Thursday, June 5, 2008

Open conventions


So Obama finally made it. And almost three months before the two conventions, we already know who the Democratic and Republican nominees will be. So, what's the point now of viewing the conventions on television, except maybe to watch the candidates' acceptance speeches?

'Twas not always thus.

In 1952, the Democrats needed three ballots to nominate Adlai Stevenson. The first ballot ran as follows:



Adlai Stevenson (Illinois governor)
273
Estes Kefauver (Tennessee senator)
340
Richard B. Russell (Georgia senator)
268
W. Averell Harriman
123 1/2
Alben W. Barkley (Vice President)
48 1/2
Robert S. Kerr (Oklahoma senator)
65
Paul A. Dever (Massachusetts governor)
37 1/2
Hubert Humphrey (Minnesota senator)
26
J. William Fulbright (Arkansas senator)
22
Miscellaneous
26 1/2


Although Sen. Kefauver led at the end of the first ballot, and again at the end of the second ballot, Averell Harriman, diplomat and cabinet member under Truman, and future New York governor, then threw his support to Adlai Stevenson, who ended up finally winning a majority of the delegates on the third ballot, and becoming the Democratic nominee.

Now that was exciting!

This 1952 wheeling and dealing, the politics of the "smoke-filled room," was tame, however, compared with the Democratic convention of 1924. Under the two-thirds rule then in effect, the delegates required 103 ballots to nominate a non-entity, John W. Davis, who then went on to be defeated in November by the charismatic Calvin Coolidge.

That was old fashioned, back room politics, sweaty, brawling, sleep-deprived gatherings of the party faithful. Even in 1952, only a few states held presidential primary elections. The delegates from most states were picked by the party leaders within that state, similar to the superdelegates of this year's race. A state's governor often was nominated at the convention as a "favorite son," commanding the loyalty of his entire delegation, with the expectation that he would be able to win concessions, to the advantage of himself and/or his state, for delivering the votes of his delegation.

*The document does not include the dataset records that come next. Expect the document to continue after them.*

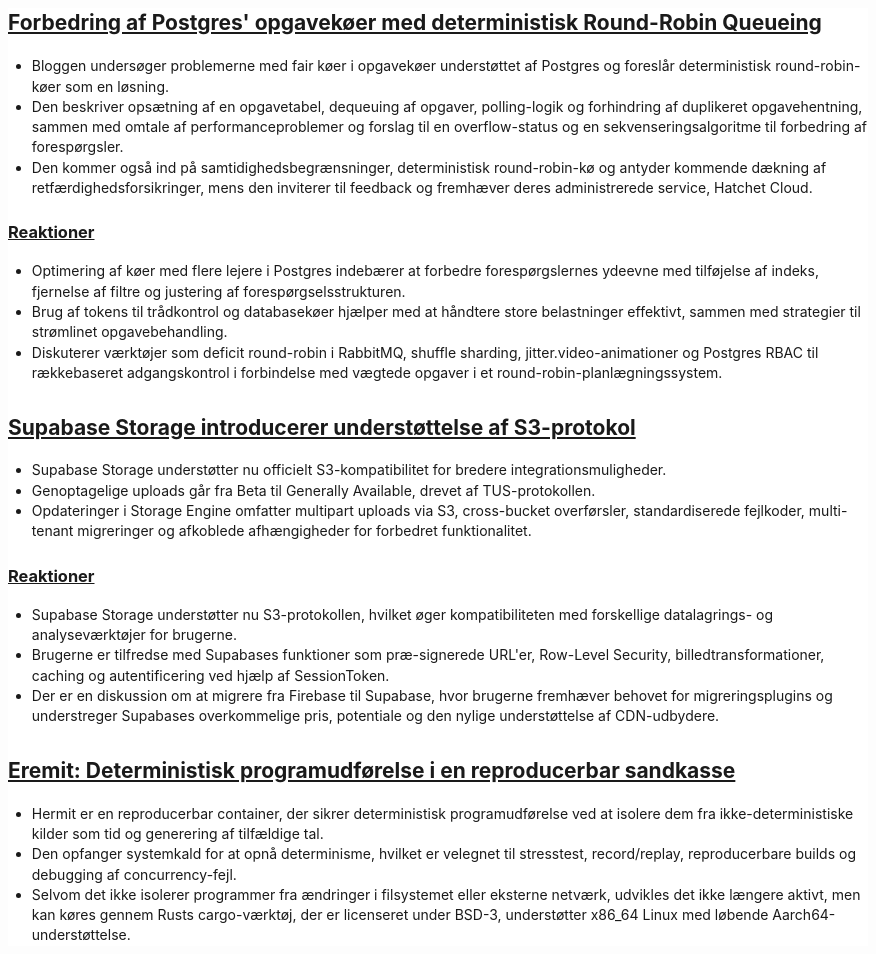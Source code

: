 ## [Forbedring af Postgres' opgavekøer med deterministisk Round-Robin Queueing](https://docs.hatchet.run/blog/multi-tenant-queues)

- Bloggen undersøger problemerne med fair køer i opgavekøer understøttet af Postgres og foreslår deterministisk round-robin-køer som en løsning.
- Den beskriver opsætning af en opgavetabel, dequeuing af opgaver, polling-logik og forhindring af duplikeret opgavehentning, sammen med omtale af performanceproblemer og forslag til en overflow-status og en sekvenseringsalgoritme til forbedring af forespørgsler.
- Den kommer også ind på samtidighedsbegrænsninger, deterministisk round-robin-kø og antyder kommende dækning af retfærdighedsforsikringer, mens den inviterer til feedback og fremhæver deres administrerede service, Hatchet Cloud.

### [Reaktioner](https://news.ycombinator.com/item?id=40077233)

- Optimering af køer med flere lejere i Postgres indebærer at forbedre forespørgslernes ydeevne med tilføjelse af indeks, fjernelse af filtre og justering af forespørgselsstrukturen.
- Brug af tokens til trådkontrol og databasekøer hjælper med at håndtere store belastninger effektivt, sammen med strategier til strømlinet opgavebehandling.
- Diskuterer værktøjer som deficit round-robin i RabbitMQ, shuffle sharding, jitter.video-animationer og Postgres RBAC til rækkebaseret adgangskontrol i forbindelse med vægtede opgaver i et round-robin-planlægningssystem.

## [Supabase Storage introducerer understøttelse af S3-protokol](https://supabase.com/blog/s3-compatible-storage)

- Supabase Storage understøtter nu officielt S3-kompatibilitet for bredere integrationsmuligheder.
- Genoptagelige uploads går fra Beta til Generally Available, drevet af TUS-protokollen.
- Opdateringer i Storage Engine omfatter multipart uploads via S3, cross-bucket overførsler, standardiserede fejlkoder, multi-tenant migreringer og afkoblede afhængigheder for forbedret funktionalitet.

### [Reaktioner](https://news.ycombinator.com/item?id=40083807)

- Supabase Storage understøtter nu S3-protokollen, hvilket øger kompatibiliteten med forskellige datalagrings- og analyseværktøjer for brugerne.
- Brugerne er tilfredse med Supabases funktioner som præ-signerede URL'er, Row-Level Security, billedtransformationer, caching og autentificering ved hjælp af SessionToken.
- Der er en diskussion om at migrere fra Firebase til Supabase, hvor brugerne fremhæver behovet for migreringsplugins og understreger Supabases overkommelige pris, potentiale og den nylige understøttelse af CDN-udbydere.

## [Eremit: Deterministisk programudførelse i en reproducerbar sandkasse](https://github.com/facebookexperimental/hermit)

- Hermit er en reproducerbar container, der sikrer deterministisk programudførelse ved at isolere dem fra ikke-deterministiske kilder som tid og generering af tilfældige tal.
- Den opfanger systemkald for at opnå determinisme, hvilket er velegnet til stresstest, record/replay, reproducerbare builds og debugging af concurrency-fejl.
- Selvom det ikke isolerer programmer fra ændringer i filsystemet eller eksterne netværk, udvikles det ikke længere aktivt, men kan køres gennem Rusts cargo-værktøj, der er licenseret under BSD-3, understøtter x86_64 Linux med løbende Aarch64-understøttelse.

Governor Earl Warren, favorite son from California at the 1952 Republican convention, threw his state's votes to Eisenhower at the end of the first ballot, putting Ike over the top. After the election, strangely enough, Warren was nominated as Chief Justice of the Supreme Court.

The party was still viewed, to a large extent, as a private club, a club that proposed a nominee to the nation's voters, and worked for his election. Today, the parties are viewed more as an official part of the election procedure, almost governmental bodies. Voters today demand the right to help choose the delegates, even if they otherwise have no interest in the party and its affairs, and may even end up supporting the opposing party in the general election.

This evolutionary change has both its good and its bad aspects. What is beyond question, however, is that nominating conventions today are far less exciting than they were a few decades ago.